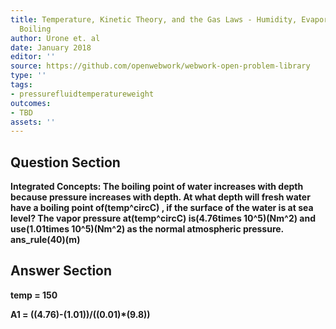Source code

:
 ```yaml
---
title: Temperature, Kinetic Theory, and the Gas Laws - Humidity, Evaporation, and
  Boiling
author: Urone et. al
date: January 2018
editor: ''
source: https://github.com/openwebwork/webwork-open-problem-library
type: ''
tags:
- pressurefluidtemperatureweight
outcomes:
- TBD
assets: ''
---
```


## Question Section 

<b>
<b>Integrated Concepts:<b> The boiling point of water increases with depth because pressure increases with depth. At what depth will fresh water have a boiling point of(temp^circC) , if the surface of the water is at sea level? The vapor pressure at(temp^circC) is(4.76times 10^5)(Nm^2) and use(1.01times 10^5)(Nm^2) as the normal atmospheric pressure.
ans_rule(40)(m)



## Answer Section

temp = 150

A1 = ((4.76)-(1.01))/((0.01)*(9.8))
══════════════════════════════
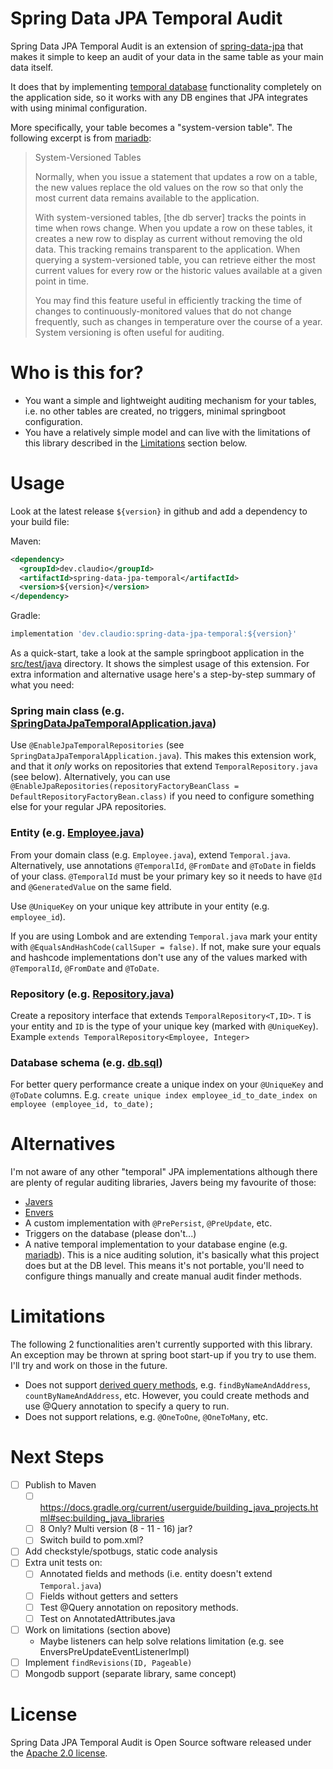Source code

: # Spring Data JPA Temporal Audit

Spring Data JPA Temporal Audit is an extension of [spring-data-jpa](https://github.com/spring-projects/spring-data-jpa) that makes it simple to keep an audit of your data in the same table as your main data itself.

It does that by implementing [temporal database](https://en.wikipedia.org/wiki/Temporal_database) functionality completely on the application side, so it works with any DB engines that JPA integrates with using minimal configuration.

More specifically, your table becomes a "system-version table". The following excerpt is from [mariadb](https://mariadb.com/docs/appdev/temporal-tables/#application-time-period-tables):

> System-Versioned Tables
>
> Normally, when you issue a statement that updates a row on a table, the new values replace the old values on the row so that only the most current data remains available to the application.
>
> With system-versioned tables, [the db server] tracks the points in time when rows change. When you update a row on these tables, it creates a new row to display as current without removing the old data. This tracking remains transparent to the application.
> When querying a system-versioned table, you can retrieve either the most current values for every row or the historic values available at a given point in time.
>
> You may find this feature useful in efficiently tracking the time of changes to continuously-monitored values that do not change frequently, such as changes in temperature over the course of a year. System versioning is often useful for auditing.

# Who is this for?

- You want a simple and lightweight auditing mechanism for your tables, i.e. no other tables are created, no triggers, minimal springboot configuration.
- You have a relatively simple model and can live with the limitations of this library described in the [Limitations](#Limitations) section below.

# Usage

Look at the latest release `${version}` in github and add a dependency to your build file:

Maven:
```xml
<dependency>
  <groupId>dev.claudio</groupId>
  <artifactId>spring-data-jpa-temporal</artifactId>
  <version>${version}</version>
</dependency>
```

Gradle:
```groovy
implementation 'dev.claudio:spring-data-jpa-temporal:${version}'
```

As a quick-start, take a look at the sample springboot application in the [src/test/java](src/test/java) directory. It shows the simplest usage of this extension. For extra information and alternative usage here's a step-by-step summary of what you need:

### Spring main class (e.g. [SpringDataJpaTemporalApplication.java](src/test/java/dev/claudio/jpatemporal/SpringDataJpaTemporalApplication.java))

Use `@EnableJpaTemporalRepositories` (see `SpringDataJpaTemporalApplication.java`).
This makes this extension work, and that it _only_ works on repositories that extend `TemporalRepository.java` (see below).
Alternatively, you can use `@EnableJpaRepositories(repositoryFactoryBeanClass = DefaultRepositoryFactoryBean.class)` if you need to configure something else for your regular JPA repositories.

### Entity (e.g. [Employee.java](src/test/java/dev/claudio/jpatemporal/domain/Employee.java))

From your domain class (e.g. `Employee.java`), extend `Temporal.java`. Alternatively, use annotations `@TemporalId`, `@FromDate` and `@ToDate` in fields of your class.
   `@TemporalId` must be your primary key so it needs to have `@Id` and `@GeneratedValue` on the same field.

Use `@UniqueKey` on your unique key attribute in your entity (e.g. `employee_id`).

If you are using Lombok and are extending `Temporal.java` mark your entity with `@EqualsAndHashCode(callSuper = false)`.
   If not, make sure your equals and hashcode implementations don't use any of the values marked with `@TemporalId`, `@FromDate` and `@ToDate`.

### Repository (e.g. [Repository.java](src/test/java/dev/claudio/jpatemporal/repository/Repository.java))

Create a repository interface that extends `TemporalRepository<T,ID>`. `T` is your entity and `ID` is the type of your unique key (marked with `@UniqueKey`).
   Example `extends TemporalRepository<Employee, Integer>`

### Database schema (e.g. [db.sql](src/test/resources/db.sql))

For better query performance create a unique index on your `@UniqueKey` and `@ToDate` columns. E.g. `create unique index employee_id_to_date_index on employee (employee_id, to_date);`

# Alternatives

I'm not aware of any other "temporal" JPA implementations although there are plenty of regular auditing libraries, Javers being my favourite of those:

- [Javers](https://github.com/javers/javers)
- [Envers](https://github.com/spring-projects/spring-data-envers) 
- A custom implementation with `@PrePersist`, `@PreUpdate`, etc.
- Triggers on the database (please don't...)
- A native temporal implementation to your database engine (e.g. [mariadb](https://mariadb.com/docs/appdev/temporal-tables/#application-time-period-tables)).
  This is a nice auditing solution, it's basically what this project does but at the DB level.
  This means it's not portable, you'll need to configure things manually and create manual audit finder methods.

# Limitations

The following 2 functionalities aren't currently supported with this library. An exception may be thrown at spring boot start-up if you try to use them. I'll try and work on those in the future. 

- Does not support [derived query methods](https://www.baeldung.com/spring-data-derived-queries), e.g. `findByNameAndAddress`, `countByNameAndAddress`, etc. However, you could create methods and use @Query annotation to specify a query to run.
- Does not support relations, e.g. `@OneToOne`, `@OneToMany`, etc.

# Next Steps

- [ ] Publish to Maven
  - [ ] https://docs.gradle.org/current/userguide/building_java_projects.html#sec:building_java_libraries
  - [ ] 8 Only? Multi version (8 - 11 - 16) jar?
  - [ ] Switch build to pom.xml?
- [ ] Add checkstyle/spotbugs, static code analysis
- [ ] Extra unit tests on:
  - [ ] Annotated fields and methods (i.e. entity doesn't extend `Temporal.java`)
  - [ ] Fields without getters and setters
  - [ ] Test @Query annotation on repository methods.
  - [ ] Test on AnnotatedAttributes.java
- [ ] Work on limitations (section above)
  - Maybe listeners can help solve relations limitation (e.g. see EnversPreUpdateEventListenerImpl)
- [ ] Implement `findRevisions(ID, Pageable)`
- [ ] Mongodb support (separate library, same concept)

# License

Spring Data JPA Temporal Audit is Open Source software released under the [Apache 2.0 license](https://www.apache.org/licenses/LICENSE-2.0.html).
══════════════════════════════
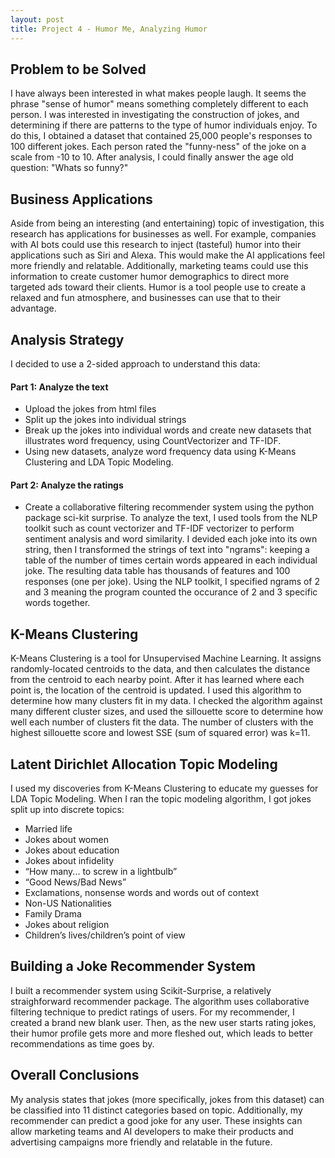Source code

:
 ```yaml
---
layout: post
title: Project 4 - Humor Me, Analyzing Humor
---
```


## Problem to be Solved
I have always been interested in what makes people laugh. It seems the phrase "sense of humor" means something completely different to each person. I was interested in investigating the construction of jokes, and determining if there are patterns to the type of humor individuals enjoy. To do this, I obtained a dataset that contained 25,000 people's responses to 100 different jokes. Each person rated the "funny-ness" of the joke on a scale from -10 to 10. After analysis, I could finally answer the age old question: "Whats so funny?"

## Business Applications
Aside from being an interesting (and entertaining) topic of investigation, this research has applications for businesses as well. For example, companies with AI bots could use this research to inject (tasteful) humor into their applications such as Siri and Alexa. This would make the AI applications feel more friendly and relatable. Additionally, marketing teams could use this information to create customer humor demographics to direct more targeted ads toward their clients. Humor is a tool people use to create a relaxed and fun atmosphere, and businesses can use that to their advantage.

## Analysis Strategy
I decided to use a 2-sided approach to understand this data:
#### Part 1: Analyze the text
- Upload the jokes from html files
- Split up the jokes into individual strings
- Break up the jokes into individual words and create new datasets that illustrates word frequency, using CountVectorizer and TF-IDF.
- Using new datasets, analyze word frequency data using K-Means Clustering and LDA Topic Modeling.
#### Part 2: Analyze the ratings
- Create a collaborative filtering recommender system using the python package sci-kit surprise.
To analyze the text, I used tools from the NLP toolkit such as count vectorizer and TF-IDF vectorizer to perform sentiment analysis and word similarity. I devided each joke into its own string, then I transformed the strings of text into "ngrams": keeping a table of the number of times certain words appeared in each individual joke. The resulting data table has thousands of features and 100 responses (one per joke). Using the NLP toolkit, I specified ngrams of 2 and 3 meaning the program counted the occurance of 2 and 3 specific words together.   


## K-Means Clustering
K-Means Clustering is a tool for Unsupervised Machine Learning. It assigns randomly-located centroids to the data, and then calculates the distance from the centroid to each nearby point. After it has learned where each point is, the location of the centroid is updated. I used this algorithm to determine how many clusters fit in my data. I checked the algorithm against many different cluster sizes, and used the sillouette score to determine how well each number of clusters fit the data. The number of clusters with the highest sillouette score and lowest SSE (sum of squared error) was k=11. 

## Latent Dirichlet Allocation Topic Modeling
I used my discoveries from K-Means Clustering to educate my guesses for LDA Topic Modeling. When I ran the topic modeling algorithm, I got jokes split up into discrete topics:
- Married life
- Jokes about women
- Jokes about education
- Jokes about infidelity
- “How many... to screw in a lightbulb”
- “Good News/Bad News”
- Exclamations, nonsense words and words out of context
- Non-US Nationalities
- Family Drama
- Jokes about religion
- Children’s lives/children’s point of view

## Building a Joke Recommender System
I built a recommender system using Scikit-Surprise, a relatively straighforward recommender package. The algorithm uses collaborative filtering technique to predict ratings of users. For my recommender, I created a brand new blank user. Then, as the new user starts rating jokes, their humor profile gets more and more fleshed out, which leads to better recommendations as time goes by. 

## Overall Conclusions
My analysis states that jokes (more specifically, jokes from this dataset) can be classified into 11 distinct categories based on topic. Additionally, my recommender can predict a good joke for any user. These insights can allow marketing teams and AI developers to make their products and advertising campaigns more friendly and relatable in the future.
══════════════════════════════
Exercise:
Only one stretch of the data above is needed. Restate it word for word, from the line containing "the same field." through the line containing "### Repository (e.g.", both ends included.

Response to the exercise:
   `@TemporalId` must be your primary key so it needs to have `@Id` and `@GeneratedValue` on the same field.

Use `@UniqueKey` on your unique key attribute in your entity (e.g. `employee_id`).

If you are using Lombok and are extending `Temporal.java` mark your entity with `@EqualsAndHashCode(callSuper = false)`.
   If not, make sure your equals and hashcode implementations don't use any of the values marked with `@TemporalId`, `@FromDate` and `@ToDate`.

### Repository (e.g. [Repository.java](src/test/java/dev/claudio/jpatemporal/repository/Repository.java))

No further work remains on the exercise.